Mahna Mahna
Los Muppets, nacidos de la mano del estadounidense Jim Henson allá por los años 1976 hicieron su primera aparición en la televisión norteamericana y latinoamericana con una acogida de la que no muchos otros programas pueden presumir.
Mitad títere, mitad marioneta (Marionette --> Muppet <-- Puppet), estos muñecos conquistaron al público más allá del atlántico, donde nosotros los conocimos como los Teleñecos.
Su personaje principal, Kermit the Frog (La rana Gustavo) se vió acorralado en poco tiempo por decenas de personajes secundarios, y personajes desconocidos debido al enorme éxito de su primera (The show of the Muppets) y sucesivas series.

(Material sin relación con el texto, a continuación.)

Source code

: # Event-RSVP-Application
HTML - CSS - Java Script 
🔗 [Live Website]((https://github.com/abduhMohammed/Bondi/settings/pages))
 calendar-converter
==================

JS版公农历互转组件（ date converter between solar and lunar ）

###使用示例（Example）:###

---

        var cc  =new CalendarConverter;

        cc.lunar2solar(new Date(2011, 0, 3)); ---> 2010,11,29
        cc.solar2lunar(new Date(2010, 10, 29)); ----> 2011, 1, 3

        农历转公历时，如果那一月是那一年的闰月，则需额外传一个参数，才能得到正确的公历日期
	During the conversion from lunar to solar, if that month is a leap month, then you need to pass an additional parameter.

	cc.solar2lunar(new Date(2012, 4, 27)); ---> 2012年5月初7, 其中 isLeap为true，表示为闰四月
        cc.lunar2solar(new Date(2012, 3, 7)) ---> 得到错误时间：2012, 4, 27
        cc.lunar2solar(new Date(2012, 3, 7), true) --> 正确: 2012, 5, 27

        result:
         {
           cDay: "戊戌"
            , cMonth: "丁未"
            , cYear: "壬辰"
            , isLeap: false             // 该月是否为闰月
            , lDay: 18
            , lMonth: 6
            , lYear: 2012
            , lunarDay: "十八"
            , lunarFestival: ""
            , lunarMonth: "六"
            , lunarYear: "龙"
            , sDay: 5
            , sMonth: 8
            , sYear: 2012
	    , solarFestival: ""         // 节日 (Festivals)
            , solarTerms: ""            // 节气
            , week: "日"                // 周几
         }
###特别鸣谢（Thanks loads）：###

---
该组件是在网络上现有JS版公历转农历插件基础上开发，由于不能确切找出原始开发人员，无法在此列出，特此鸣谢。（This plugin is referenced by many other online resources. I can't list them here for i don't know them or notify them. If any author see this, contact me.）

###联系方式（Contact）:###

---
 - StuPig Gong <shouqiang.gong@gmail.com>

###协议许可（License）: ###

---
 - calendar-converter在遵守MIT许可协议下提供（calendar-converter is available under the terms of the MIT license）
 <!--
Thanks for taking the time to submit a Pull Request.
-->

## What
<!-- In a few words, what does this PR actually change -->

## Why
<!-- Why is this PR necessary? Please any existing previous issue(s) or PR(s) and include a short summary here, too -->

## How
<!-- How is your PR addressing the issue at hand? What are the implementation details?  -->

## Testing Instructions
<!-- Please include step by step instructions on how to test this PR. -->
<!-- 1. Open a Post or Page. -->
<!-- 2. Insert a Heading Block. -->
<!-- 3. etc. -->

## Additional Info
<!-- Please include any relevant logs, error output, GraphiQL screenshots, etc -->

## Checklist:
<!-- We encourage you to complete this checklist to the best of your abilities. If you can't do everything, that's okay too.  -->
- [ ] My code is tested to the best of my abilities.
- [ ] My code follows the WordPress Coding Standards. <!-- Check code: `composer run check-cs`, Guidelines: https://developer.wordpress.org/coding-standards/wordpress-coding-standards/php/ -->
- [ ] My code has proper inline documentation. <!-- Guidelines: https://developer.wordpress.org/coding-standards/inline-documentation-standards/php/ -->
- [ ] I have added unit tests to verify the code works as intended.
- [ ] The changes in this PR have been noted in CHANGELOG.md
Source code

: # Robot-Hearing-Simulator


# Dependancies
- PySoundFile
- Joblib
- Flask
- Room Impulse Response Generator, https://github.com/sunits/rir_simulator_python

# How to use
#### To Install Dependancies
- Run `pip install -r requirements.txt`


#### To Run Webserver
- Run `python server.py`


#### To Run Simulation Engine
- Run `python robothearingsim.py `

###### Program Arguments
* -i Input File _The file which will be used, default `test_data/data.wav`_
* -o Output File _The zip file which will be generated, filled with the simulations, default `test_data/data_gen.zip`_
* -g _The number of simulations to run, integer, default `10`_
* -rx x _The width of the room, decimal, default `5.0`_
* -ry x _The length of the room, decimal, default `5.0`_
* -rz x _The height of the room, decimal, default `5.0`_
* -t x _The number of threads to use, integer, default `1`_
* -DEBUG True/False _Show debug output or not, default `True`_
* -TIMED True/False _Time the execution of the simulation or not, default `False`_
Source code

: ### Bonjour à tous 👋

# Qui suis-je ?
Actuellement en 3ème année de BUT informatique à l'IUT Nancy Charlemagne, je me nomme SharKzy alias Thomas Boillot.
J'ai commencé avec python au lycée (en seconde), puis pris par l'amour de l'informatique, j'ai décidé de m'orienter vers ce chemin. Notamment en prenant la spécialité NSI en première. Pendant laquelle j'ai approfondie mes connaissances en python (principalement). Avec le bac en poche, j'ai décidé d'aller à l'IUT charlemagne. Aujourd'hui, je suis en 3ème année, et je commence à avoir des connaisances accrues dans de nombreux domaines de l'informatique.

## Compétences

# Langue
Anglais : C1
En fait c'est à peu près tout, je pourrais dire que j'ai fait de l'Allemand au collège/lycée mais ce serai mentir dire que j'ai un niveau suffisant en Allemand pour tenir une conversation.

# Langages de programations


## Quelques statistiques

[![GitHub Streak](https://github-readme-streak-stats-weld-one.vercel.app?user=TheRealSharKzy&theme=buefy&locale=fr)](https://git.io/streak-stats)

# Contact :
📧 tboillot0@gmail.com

Esta ingente cantidad de personajes nos dejaron para la posteridad alguos sketches como éste:
La canción Mahna Mahna se debutó como parte de una banda sonora de Umiliani para el filme "Svezia, Inferno e Paradiso" (Suecia, infierno y paraíso)(1968), un pseudo documental acerca de la actividad sexual salvaje y otros comportamientos en Suecia (Mahna mahna acompañó a la escena filmada en la sauna). El disco con la banda sonora de la película fue lanzado en 1968 bajo el mismo nombre. Parte de su enorme popularización, sobre todo en generaciones posteriores al filme, se le debe, precisamente a los Muppets.
Simpático, divertido, entretenido, irónico... son muchas las maneras de la que podemos calificarlo, pero a nadie se le hubiera ocurrido llamarlo, manipulador, transgresor, demagógico o incluso peligroso.
Veamos el vídeo de nuevo:
Existen, dos partes muy diferenciadas: los peluches rosas (anónimos de la serie) y a Mahná Mahná quien adquiere este nombre a raíz de este sketch.
Los peluches rosas son bonitos, reconozcámoslo: son rosas, tienen pinta de ser suaves, y casi adorables. En cambio Mahná Mahná se presenta desgarbado y andrajoso, despeinado, casi sucio.
Los peluches rosas, cantan al son, cómodamente, a la vez, en armonía, sin salirse del ritmo de la canción.
Mahná Mahná no es capaz de estarse quieto: moverse de un lado a otro, saltar por delante, por detrás, por todos sitios. desordenadamente, aumque a los peluches rosas no les molesta demasiado, la cosa cambia cuando Mahná Mahná decide improvisar.
Lo hace, parece, porque le gusta, le sale natural, e inocente; pero automáticamente, los peluches rosas callan, lo miran, le reprenden con un severo gesto al menear la cabeza. Las dos a la vez, aunando fuerzas consiguen que el alborotador vuelva al ritmo.
Una vez más, a la más mínima oportunidad, Mahná Mahná vuelve a improvistar, siendo cohartado por las acusadoras miradas de los peluches rosas.
Mahná Mahná persiste en cada intento cada vez con menos intensidad, más alejado, hasta que finalmente, se marcha.
Hagamos un leve esfuerzo de imaginación. Los peluches rosas son la sociedad: igualada, armonizada, hecha un conjunto indisoluble.
Mahná Mahná es el elemento anómalo, la nota discordante dentro de la música.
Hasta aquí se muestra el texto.